If this were a game of chess, Alphabet’s Google is several moves ahead.
Google has taken all the right steps to get to a $US1 trillion valuation, according to Brent Thill, an analyst at Jefferies.
“We see Google as having the clearest path of any company to $US1Tn, with multiple meaningful opportunities (both near and longer-term) in play,” Thill wrote in a note.
The $US650 billion tech giant has put itself in front of the shifts in mobile, video and cloud computing, setting itself ahead of competition in areas slated for the most growth in the coming years.
Thill has set his price target at $US1,200 per share compared to the $US992.31 where it currently stands.
With software already an area where it excels, Google has launched nine new products that shows the company can offer the best (save Apple) in software and hardware integration from mobile, laptops, voice assistants and smart home devices, such as speakers, TV and its new line of Nest products, according to Thill.
Combined with its artificial intelligence (AI) effort, Google has competitors beat, Thill said. Some reports go as far as to claim that Google’s AI surpasses Apple’s Siri. In various intelligence tests, Chinese researchers found that Google’s AI had an IQ of 47.3, followed by Chinese search engine Baidu with 33, Microsoft’s Bing by 32 and Apple’s Siri with 24.
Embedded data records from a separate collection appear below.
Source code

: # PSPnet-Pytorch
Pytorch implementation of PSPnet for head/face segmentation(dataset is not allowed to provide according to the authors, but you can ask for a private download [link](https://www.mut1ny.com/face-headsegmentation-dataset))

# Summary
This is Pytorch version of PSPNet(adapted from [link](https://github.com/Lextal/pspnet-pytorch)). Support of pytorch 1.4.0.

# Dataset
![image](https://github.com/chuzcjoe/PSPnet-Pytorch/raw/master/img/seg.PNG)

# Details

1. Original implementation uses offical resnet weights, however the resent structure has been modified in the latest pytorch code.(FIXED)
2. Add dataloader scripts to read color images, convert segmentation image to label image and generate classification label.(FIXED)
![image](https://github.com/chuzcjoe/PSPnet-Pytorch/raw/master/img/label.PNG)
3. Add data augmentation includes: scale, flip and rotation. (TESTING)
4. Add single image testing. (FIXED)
The integration of such technologies into its smart home devices has also proven a smart move and a sign of a “coherent long-term strategy,” Thill said. Google’s Chromecast devices have entered around 55 million consumer homes, and its YouTube TV bundled subscription services have registered in over 40 major markets.
The company’s heavy investment in the cloud could also be paying off, Thill said. Alphabet’s Google Cloud Platform (GCP) is one of its fastest-growing businesses. It saw 42% of year-over-year growth in the second quarter.
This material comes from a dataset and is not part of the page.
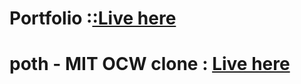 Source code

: # Portfolio :<a  href="https://mahmud-ii.github.io/portfolio/" target="_blank">:Live here</a>

# poth - MIT OCW clone : <a  href="https://mahmud-ii.github.io/portfolio/" target="_blank"> Live here</a>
Though Google was slapped with a record-breaking
€2.4 billion (£2.1 billion; $US2.9 billion) anti-trust fine from European regulators for favouring its own services over other companies on its Google Shopping platform, the regulatory concerns are “somewhat overblown,” Thill said. The appeals process will take a long time before a decision comes to fruit.
Thill expects the company to consistently grow at 20%, according to his projections.
Google shares are up 22.25% this year.